- HOW TO COMPLETE THIS TASK -
Which lines in the data below contain the word "setup"? Pull each of them out.

- Saved data entries -
= = = = =

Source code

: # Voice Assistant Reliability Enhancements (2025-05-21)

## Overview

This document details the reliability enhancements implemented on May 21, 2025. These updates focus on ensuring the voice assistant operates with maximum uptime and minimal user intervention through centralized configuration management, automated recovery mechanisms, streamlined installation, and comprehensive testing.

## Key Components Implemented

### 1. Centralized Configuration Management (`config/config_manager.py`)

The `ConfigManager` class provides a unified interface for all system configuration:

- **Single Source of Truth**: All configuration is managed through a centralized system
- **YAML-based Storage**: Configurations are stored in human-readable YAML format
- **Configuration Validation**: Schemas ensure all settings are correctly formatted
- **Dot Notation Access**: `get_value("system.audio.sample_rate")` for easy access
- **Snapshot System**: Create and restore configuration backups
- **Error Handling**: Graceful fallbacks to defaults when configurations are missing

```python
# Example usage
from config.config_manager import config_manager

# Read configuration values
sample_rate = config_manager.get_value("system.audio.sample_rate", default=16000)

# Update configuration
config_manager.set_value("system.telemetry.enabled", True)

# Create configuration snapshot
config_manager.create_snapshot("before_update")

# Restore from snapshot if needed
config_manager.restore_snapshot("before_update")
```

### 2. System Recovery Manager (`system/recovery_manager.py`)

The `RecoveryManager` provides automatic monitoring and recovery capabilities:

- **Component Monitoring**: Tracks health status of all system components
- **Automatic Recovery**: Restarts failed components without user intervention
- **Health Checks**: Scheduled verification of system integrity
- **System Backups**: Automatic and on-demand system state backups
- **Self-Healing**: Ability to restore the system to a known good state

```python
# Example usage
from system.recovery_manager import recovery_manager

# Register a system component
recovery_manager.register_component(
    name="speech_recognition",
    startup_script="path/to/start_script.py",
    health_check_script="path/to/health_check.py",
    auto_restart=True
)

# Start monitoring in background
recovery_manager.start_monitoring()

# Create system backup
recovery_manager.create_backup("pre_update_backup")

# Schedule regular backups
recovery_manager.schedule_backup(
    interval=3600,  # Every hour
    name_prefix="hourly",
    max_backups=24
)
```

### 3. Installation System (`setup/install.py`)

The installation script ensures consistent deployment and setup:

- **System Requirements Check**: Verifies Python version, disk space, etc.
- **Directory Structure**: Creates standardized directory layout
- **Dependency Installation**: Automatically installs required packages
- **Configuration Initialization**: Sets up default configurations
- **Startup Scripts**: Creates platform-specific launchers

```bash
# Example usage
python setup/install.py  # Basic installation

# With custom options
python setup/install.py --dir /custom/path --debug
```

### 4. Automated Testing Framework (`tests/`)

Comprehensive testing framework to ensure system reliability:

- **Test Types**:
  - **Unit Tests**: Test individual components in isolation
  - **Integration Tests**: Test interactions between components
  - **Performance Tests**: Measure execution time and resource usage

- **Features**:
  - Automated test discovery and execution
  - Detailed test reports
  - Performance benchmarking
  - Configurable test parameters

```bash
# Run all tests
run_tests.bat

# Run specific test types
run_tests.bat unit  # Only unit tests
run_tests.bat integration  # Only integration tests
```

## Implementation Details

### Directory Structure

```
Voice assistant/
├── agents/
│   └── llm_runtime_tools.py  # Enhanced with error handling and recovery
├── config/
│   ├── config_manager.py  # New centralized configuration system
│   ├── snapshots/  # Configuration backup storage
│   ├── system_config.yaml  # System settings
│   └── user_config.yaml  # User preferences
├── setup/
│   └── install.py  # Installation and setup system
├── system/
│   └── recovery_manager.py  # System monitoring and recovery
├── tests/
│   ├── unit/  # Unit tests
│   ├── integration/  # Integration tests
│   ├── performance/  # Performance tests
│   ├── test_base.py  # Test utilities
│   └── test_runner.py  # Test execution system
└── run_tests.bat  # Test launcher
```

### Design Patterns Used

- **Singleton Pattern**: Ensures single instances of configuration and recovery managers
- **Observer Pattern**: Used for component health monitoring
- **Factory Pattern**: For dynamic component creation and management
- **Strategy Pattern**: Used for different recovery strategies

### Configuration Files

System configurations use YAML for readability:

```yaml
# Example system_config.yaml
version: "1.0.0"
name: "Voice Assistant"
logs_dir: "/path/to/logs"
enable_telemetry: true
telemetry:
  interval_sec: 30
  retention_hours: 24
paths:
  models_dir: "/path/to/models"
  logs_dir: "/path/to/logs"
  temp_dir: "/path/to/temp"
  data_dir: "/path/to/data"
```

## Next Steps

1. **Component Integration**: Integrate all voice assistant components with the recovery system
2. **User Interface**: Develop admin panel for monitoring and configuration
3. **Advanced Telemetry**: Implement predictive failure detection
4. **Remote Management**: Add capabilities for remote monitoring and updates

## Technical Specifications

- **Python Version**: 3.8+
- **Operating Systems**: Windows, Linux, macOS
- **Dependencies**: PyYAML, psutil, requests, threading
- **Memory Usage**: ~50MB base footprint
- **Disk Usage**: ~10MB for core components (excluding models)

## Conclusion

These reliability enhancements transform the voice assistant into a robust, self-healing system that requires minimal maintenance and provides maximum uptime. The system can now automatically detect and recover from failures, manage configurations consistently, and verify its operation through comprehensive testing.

= = = = =

- OUTPUT FOR THIS EXERCISE -
### 3. Installation System (`setup/install.py`)
The installation script ensures consistent deployment and setup:
python setup/install.py  # Basic installation
python setup/install.py --dir /custom/path --debug
├── setup/
│   └── install.py  # Installation and setup system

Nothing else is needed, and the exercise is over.